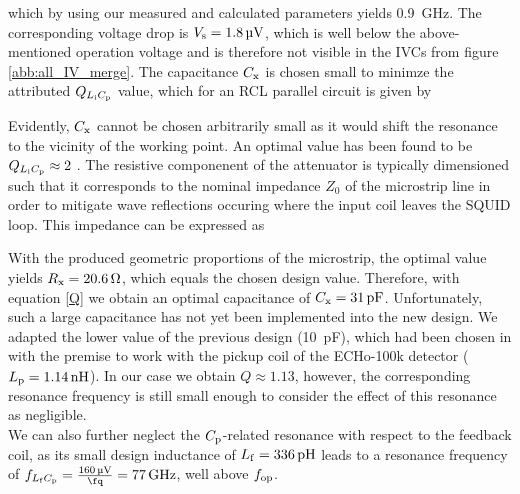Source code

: 
which by using our measured and calculated parameters yields \qty{0.9}{\GHz}. The corresponding voltage drop is $V_{\rm s}=\qty{1.8}{\uV}$, which is well below the above-mentioned operation voltage and is therefore not visible in the IVCs from figure \ref{abb:all_IV_merge}. The capacitance $C_{\rm x}$ is chosen small to minimze the attributed $Q_{L_{\rm i}C_{\rm p}}$ value, which for an RCL parallel circuit is given by 



Evidently, $C_{\rm x}$ cannot be chosen arbitrarily small as it would shift the resonance to the vicinity of the working point. An optimal value has been found to be $Q_{L_{\rm i}C_{\rm p}}\approx 2$ \cite{Cantor1996}. The resistive componenent of the attenuator is typically dimensioned such that it corresponds to the nominal impedance $Z_0$ of the microstrip line in order to mitigate wave reflections occuring where the input coil leaves the SQUID loop. This impedance can be expressed as \cite{EnpukuI1991} 


With the produced geometric proportions of the microstrip, the optimal value yields $R_{\rm x}=\qty{20.6}{\ohm}$, which equals the chosen design value. Therefore, with equation \ref{Q} we obtain an optimal capacitance of $C_{\rm x}=\qty{31}{\pF}$. Unfortunately, such a large capacitance has not yet been implemented into the new design. We adapted the lower value of the previous design (\qty{10}{\pF}), which had been chosen in \cite{Bauer2022} with the premise to work with the pickup coil of the ECHo-100k detector ($L_{\rm p}=\qty{1.14}{\nH}$). In our case we obtain $Q\approx 1.13$, however, the corresponding resonance frequency is still small enough to consider the effect of this resonance as negligible. \\
We can also further neglect the $C_{\rm p}$-related resonance with respect to the feedback coil, as its small design inductance of $L_{\rm f}=\qty{336}{\pH}$ leads to a resonance frequency of $f_{L_{\rm f}C_{\rm p}}=\frac{\qty{160}{\uV}}{\unit{\fq}}=\qty{77}{\GHz}$, well above $f_{\rm op}$. 
\\


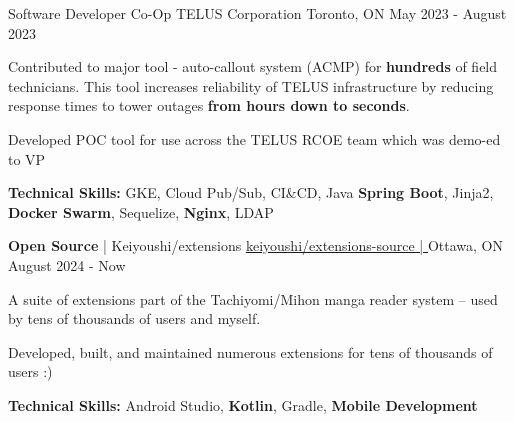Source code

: \begin{cventries}
	\cventry
	{Software Developer Co-Op} %
	{TELUS Corporation} %
	{Toronto, ON} %
	{May 2023 - August 2023} %
	{
		\begin{cvitems} %
			\item {Contributed to major tool - auto-callout system (ACMP) for \textbf{hundreds} of field technicians. This tool increases reliability of TELUS infrastructure by reducing response times to tower outages \textbf{from hours down to seconds}.}
			\item {Developed POC tool for use across the TELUS RCOE team which was demo-ed to VP}
			\item[] {\textbf{Technical Skills:} GKE, Cloud Pub/Sub, CI\&CD, Java \textbf{Spring Boot}, Jinja2, \textbf{Docker Swarm}, Sequelize, \textbf{Nginx}, LDAP}
		\end{cvitems}
	}

  \cventry
  {\textbf{Open Source} | Keiyoushi/extensions} %
	{\underline{\href{https://github.com/keiyoushi/extensions-source}{keiyoushi/extensions-source | \ExternalLink}}} %
	{Ottawa, ON} %
	{August 2024 - Now} %
	{
		\begin{cvitems} %
      \item {A suite of extensions part of the Tachiyomi/Mihon manga reader system -- used by tens of thousands of users and myself.}
      \item {Developed, built, and maintained numerous extensions for tens of thousands of users :)}
      \item[] {\textbf{Technical Skills:} Android Studio, \textbf{Kotlin}, Gradle, \textbf{Mobile Development}}
		\end{cvitems}
	}


\end{cventries}
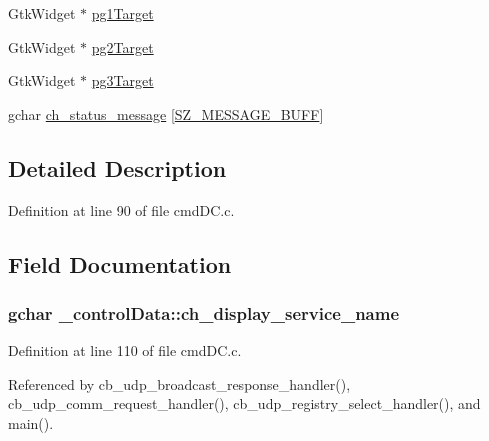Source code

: \begin{DoxyCompactItemize}
\item 
Gtk\+Widget $\ast$ \hyperlink{struct__control_data_adb6c2830054c6309779d676082e94447}{pg1\+Target}
\item 
Gtk\+Widget $\ast$ \hyperlink{struct__control_data_a201f826ab99699df83a85c5e4572ffb2}{pg2\+Target}
\item 
Gtk\+Widget $\ast$ \hyperlink{struct__control_data_a67d45a0e9ba1fcaabea3600dfee830b9}{pg3\+Target}
\item 
gchar \hyperlink{struct__control_data_aa6d5e703090d185edd3e0b5224542ce5}{ch\+\_\+status\+\_\+message} \mbox{[}\hyperlink{gtk_d_s_8c_ab5903aa853c3769389e570c8490feb1e}{S\+Z\+\_\+\+M\+E\+S\+S\+A\+G\+E\+\_\+\+B\+U\+F\+F}\mbox{]}
\end{DoxyCompactItemize}


\subsection{Detailed Description}


Definition at line 90 of file cmd\+D\+C.\+c.



\subsection{Field Documentation}
\hypertarget{struct__control_data_a94aa04264eafaa65a7a869a540bbdf93}{}
\subsubsection[{ch\+\_\+display\+\_\+service\+\_\+name}]{\setlength{\rightskip}{0pt plus 5cm}gchar \+\_\+control\+Data\+::ch\+\_\+display\+\_\+service\+\_\+name}\label{struct__control_data_a94aa04264eafaa65a7a869a540bbdf93}


Definition at line 110 of file cmd\+D\+C.\+c.



Referenced by cb\+\_\+udp\+\_\+broadcast\+\_\+response\+\_\+handler(), cb\+\_\+udp\+\_\+comm\+\_\+request\+\_\+handler(), cb\+\_\+udp\+\_\+registry\+\_\+select\+\_\+handler(), and main().

\hypertarget{struct__control_data_adac6cf5482e4bbabb442f8ab27e4bc62}{}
####
» PROBLEM TO WORK ON:
Please copy each line of the entries in which the word "from" shows up.

» RESULT OF THIS EXERCISE:
which by using our measured and calculated parameters yields \qty{0.9}{\GHz}. The corresponding voltage drop is $V_{\rm s}=\qty{1.8}{\uV}$, which is well below the above-mentioned operation voltage and is therefore not visible in the IVCs from figure \ref{abb:all_IV_merge}. The capacitance $C_{\rm x}$ is chosen small to minimze the attributed $Q_{L_{\rm i}C_{\rm p}}$ value, which for an RCL parallel circuit is given by 
			\item {Contributed to major tool - auto-callout system (ACMP) for \textbf{hundreds} of field technicians. This tool increases reliability of TELUS infrastructure by reducing response times to tower outages \textbf{from hours down to seconds}.}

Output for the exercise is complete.